Task instructions
Word for word, restate each of the entries below, and drop every picture.

^^^^

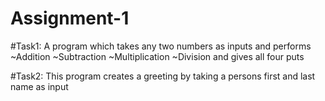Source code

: # Assignment-1
#Task1:
A program which takes any two numbers as inputs and performs 
~Addition
~Subtraction
~Multiplication
~Division
and gives all four puts

#Task2:
This program creates a greeting by taking a persons first and last name as input 
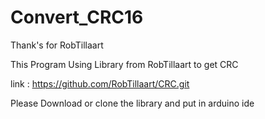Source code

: Convert_CRC16
============================================================
Thank's for RobTillaart

This Program Using Library from RobTillaart to get CRC

link : https://github.com/RobTillaart/CRC.git

Please Download or clone the library and put in arduino ide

^^^^

Result of this exercise
Source code

: # Assignment-1
#Task1:
A program which takes any two numbers as inputs and performs 
~Addition
~Subtraction
~Multiplication
~Division
and gives all four puts

#Task2:
This program creates a greeting by taking a persons first and last name as input 
Source code

: Convert_CRC16
============================================================
Thank's for RobTillaart

This Program Using Library from RobTillaart to get CRC

link : https://github.com/RobTillaart/CRC.git

Please Download or clone the library and put in arduino ide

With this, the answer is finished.